━━ LISTED RECORDS ━━

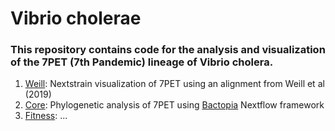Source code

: # Vibrio cholerae 

### This repository contains code for the analysis and visualization of the 7PET (7th Pandemic) lineage of Vibrio cholera. 

1. [Weill](https://github.com/blab/cholera/tree/main/weill): Nextstrain visualization of 7PET using an alignment from Weill et al (2019) 
2. [Core](): Phylogenetic analysis of 7PET using [Bactopia]() Nextflow framework
3. [Fitness](): ...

━━━

§ YOUR OBJECTIVE: Only the lines from the start of the material to the line with "### This repository", inclusive, belong in the answer, printed exactly and free of pictures.

§ SOLUTION:
Source code

: # Vibrio cholerae 

### This repository contains code for the analysis and visualization of the 7PET (7th Pandemic) lineage of Vibrio cholera. 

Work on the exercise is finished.